Cardiac MRI indices in the acute and chronic phases post-STEMI
Table 2 summarizes the cardiac MRI indices in the acute and chronic phases. LVEF and LGE scar size changed from the acute to chronic phases [LVEF: 39.4% (32.8%–44.4%) to 44.8 ± 9.7%, LGE: 21.7 ± 12.7% to 14.1% (9.0%–21.6%), respectively, p < 0.01 for both]. In the LA assessment, all LA volume indices remained comparable between acute and chronic phases, while LAEF total and LAEF booster pump increased in the chronic phase compared to the acute phase [LAEF total: 53.5% (46.6%–58.3%) vs. 53.7 ± 11.5%, p = 0.02; LAEF booster pump: 38.6% (34.6%–44.6%) vs. 42.7% (34.4%–49.1%), p = 0.04]. LA reservoir strain was also higher in the chronic phase than in the acute phase (26.2 ± 8.2 vs. 29.2 ± 9.8%, p < 0.01). LA booster pump strain did not reach significance but presented a trend toward a higher value in the chronic phase than the acute phase.

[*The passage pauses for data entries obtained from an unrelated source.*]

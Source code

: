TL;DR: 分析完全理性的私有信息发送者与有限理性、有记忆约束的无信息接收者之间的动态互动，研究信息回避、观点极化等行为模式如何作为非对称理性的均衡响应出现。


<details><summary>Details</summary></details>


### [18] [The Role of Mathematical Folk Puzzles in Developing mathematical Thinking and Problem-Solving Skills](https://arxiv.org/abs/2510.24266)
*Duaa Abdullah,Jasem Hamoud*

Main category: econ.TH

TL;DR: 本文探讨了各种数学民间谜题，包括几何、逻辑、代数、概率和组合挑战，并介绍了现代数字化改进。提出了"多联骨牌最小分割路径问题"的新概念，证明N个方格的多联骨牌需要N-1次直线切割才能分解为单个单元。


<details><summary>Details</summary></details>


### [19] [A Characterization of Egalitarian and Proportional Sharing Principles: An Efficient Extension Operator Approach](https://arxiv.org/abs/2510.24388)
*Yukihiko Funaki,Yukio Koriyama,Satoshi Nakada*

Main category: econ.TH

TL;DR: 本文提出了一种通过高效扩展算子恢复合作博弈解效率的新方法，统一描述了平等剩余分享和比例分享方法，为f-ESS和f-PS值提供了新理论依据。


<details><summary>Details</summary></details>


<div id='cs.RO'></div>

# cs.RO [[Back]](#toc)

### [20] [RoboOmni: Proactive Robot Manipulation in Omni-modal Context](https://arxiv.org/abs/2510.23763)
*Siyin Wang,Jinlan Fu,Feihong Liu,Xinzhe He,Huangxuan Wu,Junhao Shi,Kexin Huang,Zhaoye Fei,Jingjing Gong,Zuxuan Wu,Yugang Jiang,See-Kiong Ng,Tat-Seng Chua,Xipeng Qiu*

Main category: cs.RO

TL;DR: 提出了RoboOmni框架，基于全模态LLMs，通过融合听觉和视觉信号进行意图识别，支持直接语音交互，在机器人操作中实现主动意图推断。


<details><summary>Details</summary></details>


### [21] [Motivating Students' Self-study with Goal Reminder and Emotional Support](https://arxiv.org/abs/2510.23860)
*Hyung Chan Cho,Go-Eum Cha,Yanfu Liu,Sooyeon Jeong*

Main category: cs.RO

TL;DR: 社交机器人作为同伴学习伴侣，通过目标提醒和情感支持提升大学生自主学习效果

Demographics and cardiac MRI indices by the LADSS group
LA strain curve shapes among the different LADSS groups are shown in the “Atlas of LA strain in STEMI cohort” (Supplementary Material S4), revealing dull strain curves in Group 3 compared to Group 1. Positive, flat, and negative LADSS (i.e., Groups 1, 2, and 3) in the acute phase was observed in 24.2%, 28.9%, and 47.0% of the post-MI participants, respectively. In the chronic phase, these proportions were 33.9%, 22.0%, and 44.1%, respectively, showing an incremental proportion of positive LADSS (i.e., Group 1) but without significance (p = 0.45) (Table 2). The combinations of LADSS groups in the acute and chronic phases are presented in Supplementary Material S4, S5. Twenty-six cases (44.1%) maintained similar LA diastasis strain slope and were classified in the same LADSS group, while the remaining cases switched LADSS groups between the acute and chronic phases, reflecting the different direction of the strain slope during diastasis between these phases.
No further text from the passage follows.